I weighed-in earlier with hopes that His Excellency the Archbishop of St. Louis would find some way to arrive at a peaceable solution with St. Stanislaus which did NOT constitute a ‘victory’ for either side, but a win/win solution satisfying the needs of all. Over and over, posters kept insisting that the legalities were all on the side of His Excellency Archbishop Burke and that because the RCC is ‘not a democracy’ it fell to the parishioners of St. Stan’s to submit or else. It was unthinkable to the persons who interacted with me that anything other than a win/lose or a lose/lose solution could or should be explored.
Some comments here. I am not a Roman Catholic. Obviously, my ecclesiology is a tad different–I don’t think the Church is a democracy, per se, but neither is it an autocracy. Those charged as shepherds of the flock ought not to use their positions to lord it over their charges, but IMHO should bear in mind that they are ‘servants of the servants of Christ’–a turn of phrase coined by a Roman Catholic, btw. This said: I like the strong leadership that Archbishop Burke has brought to the Archdiocese of St. Louis. It’s a shame that ECUSA has for decades lacked leadership with the cojones (I choose the term advisedly, fully mindful of it’s politically-incorrect, gender-exclusive implications) to have put a stop to the various and sundry shenanigans that have left the Anglican movement in shambles.
I still believe that His Excellency should have done more to be a peacemaker rather than a divider on this issue, over which no pressing issues of orthodoxy immediately presented themselves. Since the public concerns of the parish were that the Archdiocese sought it’s assets as a way of off-setting the costs of Archdiciesan legal settlements and judgements due to liabilities incurred by wayward priests; AND since the parish further feared that the compromises proposed by the Archbishop did not place their parish assets beyond the reach of future adverse legal judgements; AND since the parish (wrongly im my private view) made His Excellency’s desire to exert his authority an issue, one compromise could have been as follows.
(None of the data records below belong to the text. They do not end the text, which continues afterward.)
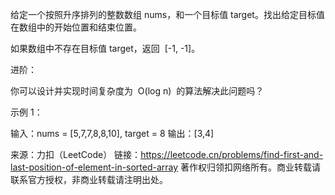 给定一个按照升序排列的整数数组 nums，和一个目标值 target。找出给定目标值在数组中的开始位置和结束位置。

如果数组中不存在目标值 target，返回  [-1, -1]。

进阶：

你可以设计并实现时间复杂度为  O(log n)  的算法解决此问题吗？



示例 1：

输入：nums = [5,7,7,8,8,10], target = 8
输出：[3,4]

来源：力扣（LeetCode）
链接：https://leetcode.cn/problems/find-first-and-last-position-of-element-in-sorted-array
著作权归领扣网络所有。商业转载请联系官方授权，非商业转载请注明出处。
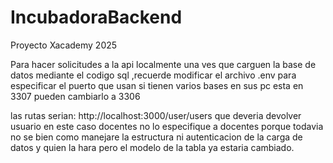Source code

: # IncubadoraBackend
Proyecto Xacademy 2025

Para hacer  solicitudes a la api localmente una ves que carguen la base de datos mediante el codigo sql  ,recuerde modificar el archivo .env  para especificar el puerto que usan si tienen varios bases en sus pc  esta en 3307  pueden cambiarlo a 3306

las rutas serian: http://localhost:3000/user/users  que deveria devolver usuario en este caso docentes no lo especifique a docentes porque todavia   no se bien como manejare la estructura ni autenticacion de la carga de datos y quien la hara pero el modelo de la tabla ya estaria cambiado.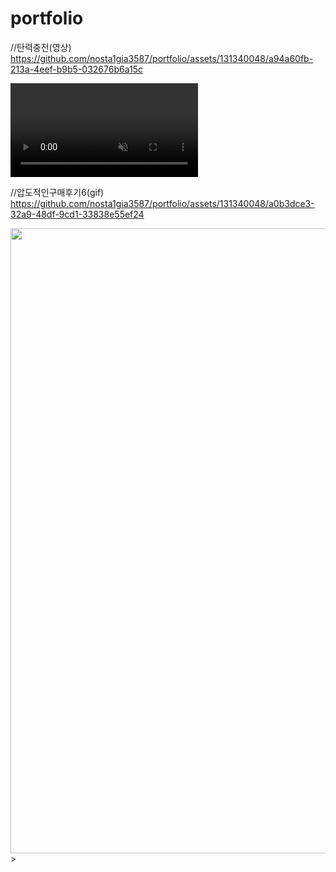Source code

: # portfolio
//탄력충전(영상)<br>
https://github.com/nosta1gia3587/portfolio/assets/131340048/a94a60fb-213a-4eef-b9b5-032676b6a15c

<video src="https://github.com/nosta1gia3587/portfolio/assets/131340048/a94a60fb-213a-4eef-b9b5-032676b6a15c" autoplay muted loop></video>

//압도적인구매후기6(gif)<br>
https://github.com/nosta1gia3587/portfolio/assets/131340048/a0b3dce3-32a9-48df-9cd1-33838e55ef24

<img src="https://github.com/nosta1gia3587/portfolio/assets/131340048/a0b3dce3-32a9-48df-9cd1-33838e55ef24" width="1000px"/>></img>
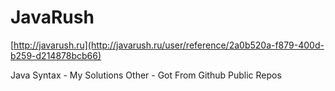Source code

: # JavaRush
[http://javarush.ru](http://javarush.ru/user/reference/2a0b520a-f879-400d-b259-d214878bcb66)

Java Syntax - My Solutions
Other - Got From Github Public Repos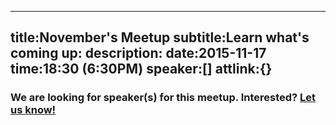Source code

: ----
title:November's Meetup
subtitle:Learn what's coming up:
description:
date:2015-11-17
time:18:30 (6:30PM)
speaker:[]
attlink:{}
----

### We are looking for speaker(s) for this meetup. Interested? [Let us know!][1]


[1]: /becomeaspeaker
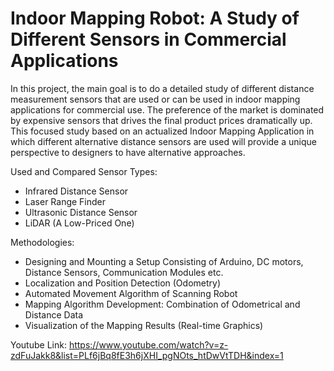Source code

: # Indoor Mapping Robot: A Study of Different Sensors in Commercial Applications

In this project, the main goal is to do a detailed study of different distance measurement sensors that are used or can be used in indoor mapping applications for commercial use. The preference of the market is dominated by expensive sensors that drives the final product prices dramatically up. This focused study based on an actualized Indoor Mapping Application in which different alternative distance sensors are used will provide a unique perspective to designers to have alternative approaches.  

Used and Compared Sensor Types:
- Infrared Distance Sensor
- Laser Range Finder
- Ultrasonic Distance Sensor
- LiDAR (A Low-Priced One)

Methodologies:
- Designing and Mounting a Setup Consisting of Arduino, DC motors, Distance Sensors, Communication Modules etc.
- Localization and Position Detection (Odometry)​
- Automated Movement Algorithm of Scanning Robot
- Mapping Algorithm Development: Combination of Odometrical and Distance Data​
- Visualization of the Mapping Results (Real-time Graphics)​

Youtube Link:
https://www.youtube.com/watch?v=z-zdFuJakk8&list=PLf6jBq8fE3h6jXHI_pgNOts_htDwVtTDH&index=1
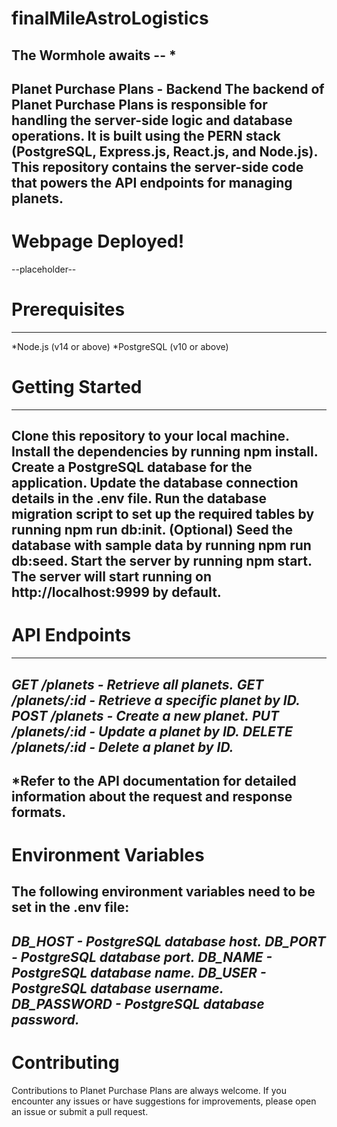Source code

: # finalMileAstroLogistics
The Wormhole awaits -- *
----------------------------------------------------------------
Planet Purchase Plans - Backend
The backend of Planet Purchase Plans is responsible for handling the server-side logic and database operations. It is built using the PERN stack (PostgreSQL, Express.js, React.js, and Node.js). This repository contains the server-side code that powers the API endpoints for managing planets.
----------------------------------------------------------------
# Webpage Deployed!
--placeholder--

# Prerequisites
---
*Node.js (v14 or above)
*PostgreSQL (v10 or above)
# Getting Started
---
Clone this repository to your local machine.
Install the dependencies by running npm install.
Create a PostgreSQL database for the application.
Update the database connection details in the .env file.
Run the database migration script to set up the required tables by running npm run db:init.
(Optional) Seed the database with sample data by running npm run db:seed.
Start the server by running npm start.
The server will start running on http://localhost:9999 by default.
---
# API Endpoints
---
*GET /planets - Retrieve all planets.*
*GET /planets/:id - Retrieve a specific planet by ID.*
*POST /planets - Create a new planet.*
*PUT /planets/:id - Update a planet by ID.*
*DELETE /planets/:id - Delete a planet by ID.*
---
*Refer to the API documentation for detailed information about the request and response formats.
---
# Environment Variables
The following environment variables need to be set in the .env file:
---
*DB_HOST - PostgreSQL database host.*
*DB_PORT - PostgreSQL database port.*
*DB_NAME - PostgreSQL database name.*
*DB_USER - PostgreSQL database username.*
*DB_PASSWORD - PostgreSQL database password.*
---
# Contributing
Contributions to Planet Purchase Plans are always welcome. If you encounter any issues or have suggestions for improvements, please open an issue or submit a pull request.
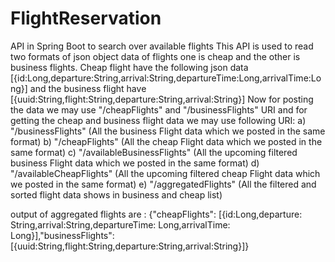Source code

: # FlightReservation
API in Spring Boot to search over available flights 
This API is used to read two formats of json object data of flights one is cheap and the other is business flights.
Cheap flight have the following json data [{id:Long,departure:String,arrival:String,departureTime:Long,arrivalTime:Long}]
and the business flight have [{uuid:String,flight:String,departure:String,arrival:String}] 
Now for posting the data we may use "/cheapFlights" and "/businessFlights" URI and for getting the cheap and business flight data we may use following URI:
  a) "/businessFlights" (All the business Flight data which we posted in the same format)
  b) "/cheapFlights" (All the cheap Flight data which we posted in the same format)
  c) "/availableBusinessFlights" (All the upcoming filtered business Flight data which we posted in the same format)
  d) "/availableCheapFlights" (All the upcoming filtered cheap Flight data which we posted in the same format)
  e) "/aggregatedFlights" (All the filtered and sorted flight data shows in business and cheap list)
  
  output of aggregated flights are :
  {"cheapFlights": [{id:Long,departure: String,arrival:String,departureTime: Long,arrivalTime: Long}],"businessFlights":[{uuid:String,flight:String,departure:String,arrival:String}]}
  
  
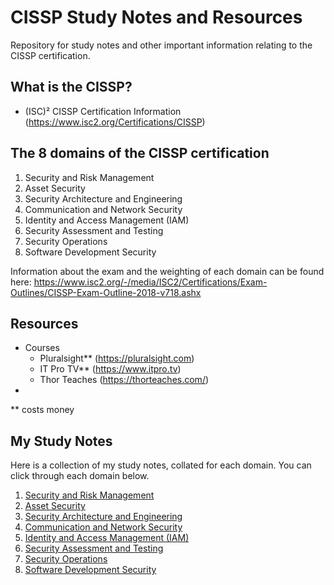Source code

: # CISSP Study Notes and Resources 

Repository for study notes and other important information relating to the CISSP certification.

## What is the CISSP?

- (ISC)² CISSP Certification Information (https://www.isc2.org/Certifications/CISSP)

## The 8 domains of the CISSP certification
1. Security and Risk Management
2. Asset Security
3. Security Architecture and Engineering
4. Communication and Network Security
5. Identity and Access Management (IAM)
6. Security Assessment and Testing
7. Security Operations
8. Software Development Security

Information about the exam and the weighting of each domain can be found here: https://www.isc2.org/-/media/ISC2/Certifications/Exam-Outlines/CISSP-Exam-Outline-2018-v718.ashx

## Resources
- Courses
  - Pluralsight** (https://pluralsight.com)
  - IT Pro TV** (https://www.itpro.tv)
  - Thor Teaches (https://thorteaches.com/)
- 

** costs money

## My Study Notes

Here is a collection of my study notes, collated for each domain. You can click through each domain below.

1. [Security and Risk Management](notes/d1notes.md)
2. [Asset Security](notes/d2notes.md)
3. [Security Architecture and Engineering](notes/d3notes.md)
4. [Communication and Network Security](notes/d4notes.md)
5. [Identity and Access Management (IAM)](notes/d5notes.md)
6. [Security Assessment and Testing](notes/d6notes.md)
7. [Security Operations](notes/d7notes.md)
8. [Software Development Security](notes/d8notes.md)

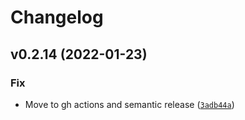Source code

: # Changelog

<!--next-version-placeholder-->

## v0.2.14 (2022-01-23)
### Fix
* Move to gh actions and semantic release ([`3adb44a`](https://github.com/vberlier/narmock/commit/3adb44a7633c8feddf61357bb30e7f9204682217))
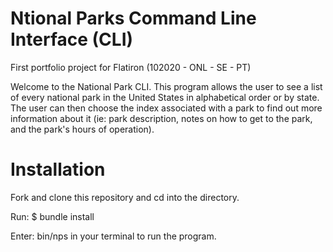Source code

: # Ntional Parks Command Line Interface (CLI)
First portfolio project for Flatiron (102020 - ONL - SE - PT)

Welcome to the National Park CLI. This program allows the user to see a list of every national park in the United States in alphabetical order or by state. The user can then choose the index associated with a park to find out more information about it (ie: park description, notes on how to get to the park, and the park's hours of operation).

# Installation
Fork and clone this repository and cd into the directory.

Run: 
$ bundle install

Enter: 
bin/nps in your terminal to run the program.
His Excellency could righly and justly insist that the St. Stanislaus Board of Directors re-affirm their allegiance to his authority within the Diocese and promising full feasance to his perogatives within his own Archdiociese. (One of the perpheral issues which brought things to a head had something to do with a unilateral action by the Board regarding a priest, undertaken without consultation with or consent by the Archbishop). In turn, His Excellency would ensure that St. Stanislaus would be appropriately served by priests capable of doing justice to an ethnic Polish parish. (Again, the Archbishop contributed to some of the ill-will in this whole affair by assigning one or more priests to the parish who did not even speak the Polish language). Finally, His Excellency could issue a decree, to which the parishioners would have to be signatory, obliging the parish to relinquish all of it’s assets to the Archdiocese no later than December 31, 2016–approximately 99 years after the parish was given the privilege of it’s peculiar status within the Archdiocese; and presumably long after His Excellency will have completed his tenure as Archbishop of St. Louis; and long after the current legal issues plaguing the American RCC should have been resolved. In turn, the Archdiocese would pledge to sustain St. Stanislaus as a Polish parish with Polish-speaking priests, so long as the parish was economically self-sustaining and retained it’s ethnic character.
I write this two days following the first celebration of Mass by Fr. Marek Bozek and not quite a fortnight, I think, since His Excellency has excommunicated Fr. Bozek and the St. Stanislaus Board. Whether anything to heal the breach can be done now along lines such as those I suggest here is difficult to say. Had I been in His Excellency’s shoes I think I would have awaited the actual celebration of the Mass–perhaps even the end of Christmastide-to have issued the decree of excommunication. (I would have issued warnings that it was nonetheless gravely sinful to receive communion from a priest who was acting in disobedience against his rightful superiors and without faculties). At this point some further measures of public penance on the part of the parish, the Board, and Fr. Bozek would be needful, I would think. I do nonetheless hope that as this is the season where angels once proclaimed ‘Peace on earth, good-will towards men’ that some sort of peaceable resolution can yet be found among people of good will.